§ WORK TO COMPLETE
From the data that follows, report the number of lines including "schemes", and only that number.

§ RECORDS PROVIDED

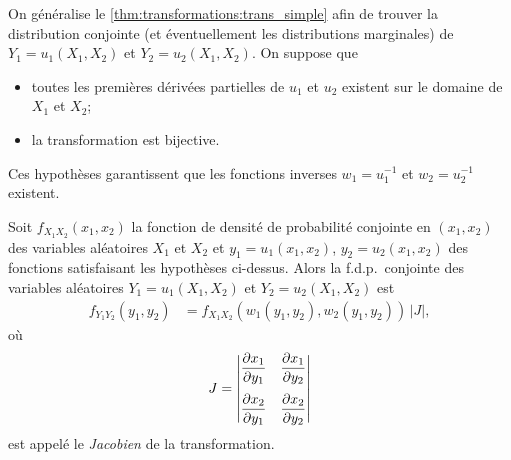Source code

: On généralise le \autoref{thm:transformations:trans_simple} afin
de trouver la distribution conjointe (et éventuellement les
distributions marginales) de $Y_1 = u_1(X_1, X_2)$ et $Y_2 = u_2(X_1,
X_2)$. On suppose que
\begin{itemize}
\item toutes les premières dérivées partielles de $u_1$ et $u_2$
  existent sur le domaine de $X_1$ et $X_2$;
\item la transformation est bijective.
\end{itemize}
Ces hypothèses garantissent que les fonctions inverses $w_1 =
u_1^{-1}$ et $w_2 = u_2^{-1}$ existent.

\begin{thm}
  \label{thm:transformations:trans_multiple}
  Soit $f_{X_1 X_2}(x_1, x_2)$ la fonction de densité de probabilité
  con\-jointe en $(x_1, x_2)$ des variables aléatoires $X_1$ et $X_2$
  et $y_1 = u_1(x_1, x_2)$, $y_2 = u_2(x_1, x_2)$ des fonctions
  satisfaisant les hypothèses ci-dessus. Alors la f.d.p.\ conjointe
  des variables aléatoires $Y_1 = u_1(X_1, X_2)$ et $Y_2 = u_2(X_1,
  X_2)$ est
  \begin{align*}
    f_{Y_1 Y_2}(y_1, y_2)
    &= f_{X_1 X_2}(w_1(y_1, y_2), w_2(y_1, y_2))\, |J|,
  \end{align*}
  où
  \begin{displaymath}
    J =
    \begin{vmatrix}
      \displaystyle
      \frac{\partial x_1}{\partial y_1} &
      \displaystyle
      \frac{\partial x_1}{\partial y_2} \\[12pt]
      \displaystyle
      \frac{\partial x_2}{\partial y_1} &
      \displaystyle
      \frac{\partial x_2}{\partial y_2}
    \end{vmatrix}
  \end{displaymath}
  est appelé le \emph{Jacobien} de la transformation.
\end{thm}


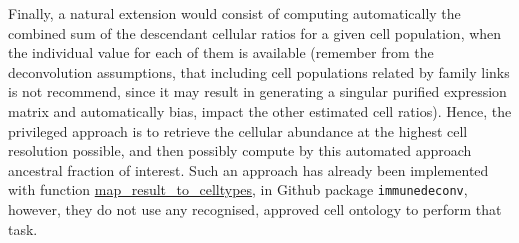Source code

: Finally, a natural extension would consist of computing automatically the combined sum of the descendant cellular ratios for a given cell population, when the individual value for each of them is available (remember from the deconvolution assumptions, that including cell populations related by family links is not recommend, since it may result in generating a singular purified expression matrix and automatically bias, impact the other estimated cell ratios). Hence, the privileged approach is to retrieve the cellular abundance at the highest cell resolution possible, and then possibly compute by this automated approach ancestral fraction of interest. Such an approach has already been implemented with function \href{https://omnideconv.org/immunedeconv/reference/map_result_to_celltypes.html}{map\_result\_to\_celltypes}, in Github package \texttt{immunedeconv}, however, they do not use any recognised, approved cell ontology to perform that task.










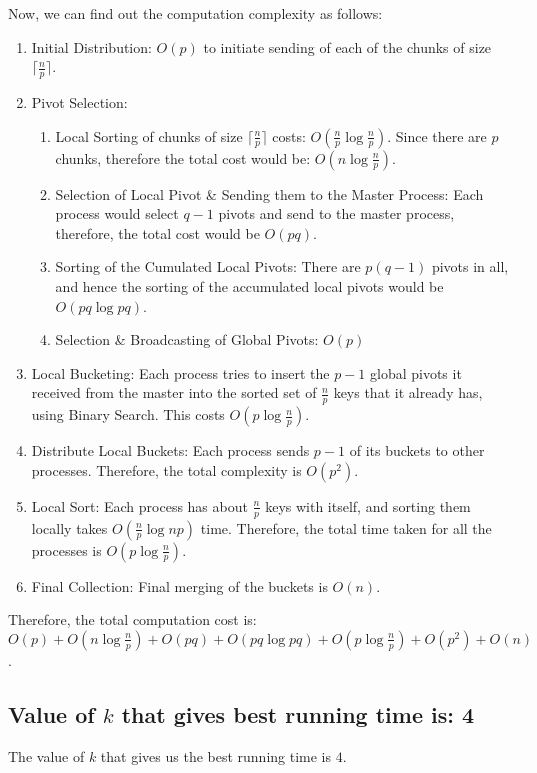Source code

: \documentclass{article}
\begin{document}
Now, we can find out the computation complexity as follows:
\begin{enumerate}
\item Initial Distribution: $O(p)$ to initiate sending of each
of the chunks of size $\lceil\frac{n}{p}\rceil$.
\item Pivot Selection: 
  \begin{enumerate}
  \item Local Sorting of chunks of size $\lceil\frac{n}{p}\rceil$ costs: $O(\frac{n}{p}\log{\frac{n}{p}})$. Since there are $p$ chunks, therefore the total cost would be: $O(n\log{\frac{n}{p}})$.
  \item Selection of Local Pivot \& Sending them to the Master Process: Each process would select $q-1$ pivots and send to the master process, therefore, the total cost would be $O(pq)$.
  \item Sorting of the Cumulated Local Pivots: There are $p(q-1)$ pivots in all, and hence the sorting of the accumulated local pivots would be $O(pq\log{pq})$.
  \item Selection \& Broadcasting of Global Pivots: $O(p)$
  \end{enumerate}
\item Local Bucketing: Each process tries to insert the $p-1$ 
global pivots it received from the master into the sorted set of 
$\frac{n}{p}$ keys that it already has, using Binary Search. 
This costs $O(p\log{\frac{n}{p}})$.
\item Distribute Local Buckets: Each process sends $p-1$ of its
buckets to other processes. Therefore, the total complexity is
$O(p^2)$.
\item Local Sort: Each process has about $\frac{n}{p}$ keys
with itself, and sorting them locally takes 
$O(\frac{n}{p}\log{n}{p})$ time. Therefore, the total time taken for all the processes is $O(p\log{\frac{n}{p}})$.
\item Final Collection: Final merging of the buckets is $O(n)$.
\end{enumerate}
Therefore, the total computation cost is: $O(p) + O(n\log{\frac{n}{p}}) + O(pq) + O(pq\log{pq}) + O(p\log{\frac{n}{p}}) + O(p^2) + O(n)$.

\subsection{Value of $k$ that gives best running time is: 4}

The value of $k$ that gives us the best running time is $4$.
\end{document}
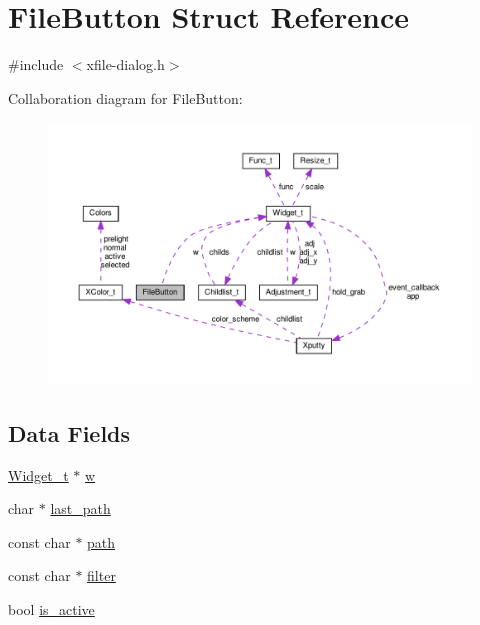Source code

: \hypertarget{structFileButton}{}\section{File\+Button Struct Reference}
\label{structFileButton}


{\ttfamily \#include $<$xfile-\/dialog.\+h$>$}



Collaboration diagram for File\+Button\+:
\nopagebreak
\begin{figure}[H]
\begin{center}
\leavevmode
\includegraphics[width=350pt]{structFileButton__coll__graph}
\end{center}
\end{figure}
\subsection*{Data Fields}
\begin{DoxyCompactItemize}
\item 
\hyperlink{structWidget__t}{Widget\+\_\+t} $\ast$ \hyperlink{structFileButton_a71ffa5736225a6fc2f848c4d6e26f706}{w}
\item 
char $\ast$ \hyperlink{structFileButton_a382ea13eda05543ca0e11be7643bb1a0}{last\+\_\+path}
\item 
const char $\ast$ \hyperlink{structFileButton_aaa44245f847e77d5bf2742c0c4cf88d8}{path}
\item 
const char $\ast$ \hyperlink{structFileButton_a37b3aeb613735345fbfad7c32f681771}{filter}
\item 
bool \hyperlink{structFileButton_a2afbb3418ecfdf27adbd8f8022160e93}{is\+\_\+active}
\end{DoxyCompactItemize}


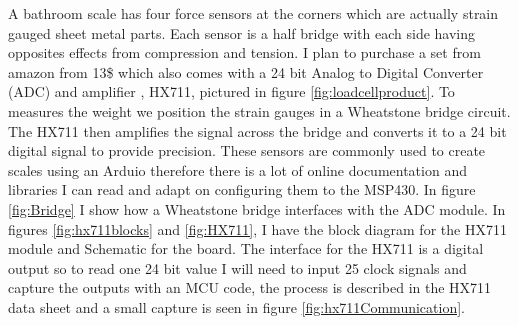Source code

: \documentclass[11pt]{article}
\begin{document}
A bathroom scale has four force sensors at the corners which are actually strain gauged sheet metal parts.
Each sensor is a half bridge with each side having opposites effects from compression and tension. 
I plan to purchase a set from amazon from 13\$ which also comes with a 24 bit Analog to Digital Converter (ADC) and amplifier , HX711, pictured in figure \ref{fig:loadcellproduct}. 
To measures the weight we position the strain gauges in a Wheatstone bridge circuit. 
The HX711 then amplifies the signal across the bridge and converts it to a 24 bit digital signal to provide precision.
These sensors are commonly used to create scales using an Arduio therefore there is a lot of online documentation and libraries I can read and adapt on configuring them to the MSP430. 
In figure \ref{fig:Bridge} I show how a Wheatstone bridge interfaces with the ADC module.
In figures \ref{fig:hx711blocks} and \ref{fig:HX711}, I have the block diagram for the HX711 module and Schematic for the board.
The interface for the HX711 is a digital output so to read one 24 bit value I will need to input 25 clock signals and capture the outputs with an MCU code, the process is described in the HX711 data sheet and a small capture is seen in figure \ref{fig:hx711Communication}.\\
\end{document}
* * *
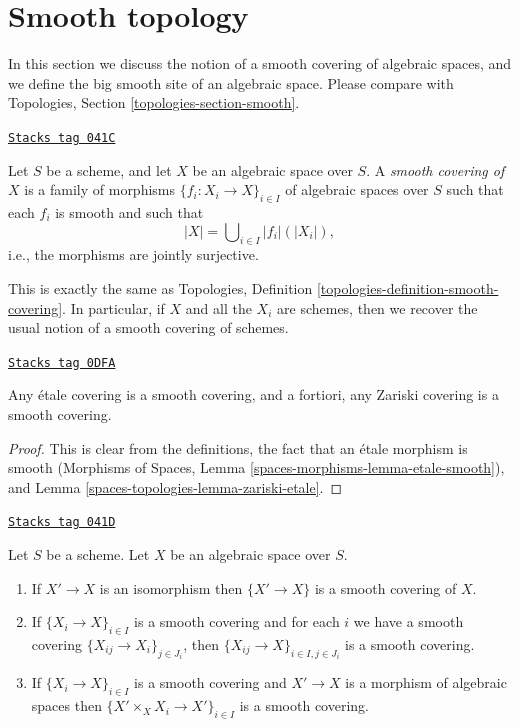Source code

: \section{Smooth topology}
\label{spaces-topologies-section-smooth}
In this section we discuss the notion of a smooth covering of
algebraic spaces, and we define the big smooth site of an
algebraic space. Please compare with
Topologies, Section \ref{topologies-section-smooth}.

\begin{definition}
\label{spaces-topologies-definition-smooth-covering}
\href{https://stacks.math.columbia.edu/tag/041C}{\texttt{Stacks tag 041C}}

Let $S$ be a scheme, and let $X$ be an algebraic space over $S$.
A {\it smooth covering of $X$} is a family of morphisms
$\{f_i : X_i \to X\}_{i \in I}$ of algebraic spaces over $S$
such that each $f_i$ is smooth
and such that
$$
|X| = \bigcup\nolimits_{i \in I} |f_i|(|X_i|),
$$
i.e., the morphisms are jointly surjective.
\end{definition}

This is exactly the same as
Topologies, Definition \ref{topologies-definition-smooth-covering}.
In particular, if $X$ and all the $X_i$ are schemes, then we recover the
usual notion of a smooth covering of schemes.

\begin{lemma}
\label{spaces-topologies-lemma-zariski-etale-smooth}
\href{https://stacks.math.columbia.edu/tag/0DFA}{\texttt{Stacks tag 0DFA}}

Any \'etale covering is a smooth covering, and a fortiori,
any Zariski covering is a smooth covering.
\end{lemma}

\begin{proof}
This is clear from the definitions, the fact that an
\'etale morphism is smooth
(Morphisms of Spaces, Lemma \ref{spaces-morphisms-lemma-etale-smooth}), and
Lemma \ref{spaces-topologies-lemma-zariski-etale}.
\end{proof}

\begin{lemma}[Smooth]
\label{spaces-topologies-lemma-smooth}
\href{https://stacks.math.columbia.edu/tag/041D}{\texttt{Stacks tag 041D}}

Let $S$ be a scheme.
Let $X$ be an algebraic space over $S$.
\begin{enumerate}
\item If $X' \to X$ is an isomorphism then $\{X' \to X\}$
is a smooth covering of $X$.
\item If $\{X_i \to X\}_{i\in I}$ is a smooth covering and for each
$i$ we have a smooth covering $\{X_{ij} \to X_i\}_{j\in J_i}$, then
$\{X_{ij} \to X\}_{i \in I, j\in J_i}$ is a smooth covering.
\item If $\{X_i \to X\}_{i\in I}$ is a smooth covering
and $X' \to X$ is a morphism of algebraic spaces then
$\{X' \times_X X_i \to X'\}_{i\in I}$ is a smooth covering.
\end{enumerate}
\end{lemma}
--
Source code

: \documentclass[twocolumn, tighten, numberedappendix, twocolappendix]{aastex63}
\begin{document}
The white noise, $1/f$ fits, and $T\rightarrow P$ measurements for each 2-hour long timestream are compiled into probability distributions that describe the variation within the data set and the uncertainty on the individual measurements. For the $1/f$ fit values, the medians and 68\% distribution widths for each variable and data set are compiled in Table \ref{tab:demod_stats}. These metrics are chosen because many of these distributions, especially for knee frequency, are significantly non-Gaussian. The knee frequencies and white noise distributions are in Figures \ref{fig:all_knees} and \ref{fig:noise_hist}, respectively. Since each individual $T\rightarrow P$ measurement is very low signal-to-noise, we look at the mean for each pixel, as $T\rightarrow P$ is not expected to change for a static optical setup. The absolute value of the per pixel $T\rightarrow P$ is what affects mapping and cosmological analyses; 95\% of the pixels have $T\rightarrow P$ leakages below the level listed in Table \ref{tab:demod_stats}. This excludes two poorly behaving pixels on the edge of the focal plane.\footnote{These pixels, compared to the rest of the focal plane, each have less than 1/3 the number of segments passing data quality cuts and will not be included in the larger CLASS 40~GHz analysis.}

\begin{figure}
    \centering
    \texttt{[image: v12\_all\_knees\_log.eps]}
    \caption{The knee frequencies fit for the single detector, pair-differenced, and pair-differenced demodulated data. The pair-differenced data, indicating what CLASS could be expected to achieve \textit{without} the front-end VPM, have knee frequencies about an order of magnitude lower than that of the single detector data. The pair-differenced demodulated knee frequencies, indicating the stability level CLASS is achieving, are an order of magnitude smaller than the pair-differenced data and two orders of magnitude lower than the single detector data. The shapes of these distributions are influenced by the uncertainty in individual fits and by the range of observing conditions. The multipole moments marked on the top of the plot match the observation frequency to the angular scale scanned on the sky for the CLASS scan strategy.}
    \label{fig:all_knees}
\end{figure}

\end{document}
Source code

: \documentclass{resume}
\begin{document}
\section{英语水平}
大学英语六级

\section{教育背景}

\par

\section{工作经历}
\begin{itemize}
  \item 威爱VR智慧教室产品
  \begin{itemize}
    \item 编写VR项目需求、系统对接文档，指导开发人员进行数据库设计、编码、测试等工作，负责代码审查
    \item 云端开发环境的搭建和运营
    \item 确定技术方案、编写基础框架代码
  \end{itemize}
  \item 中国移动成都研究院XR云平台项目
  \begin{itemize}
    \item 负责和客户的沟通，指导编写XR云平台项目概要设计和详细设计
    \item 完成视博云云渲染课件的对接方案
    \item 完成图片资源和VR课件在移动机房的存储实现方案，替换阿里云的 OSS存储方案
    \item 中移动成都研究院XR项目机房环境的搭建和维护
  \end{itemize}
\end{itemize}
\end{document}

§ SOLUTION FOR THIS PROBLEM
2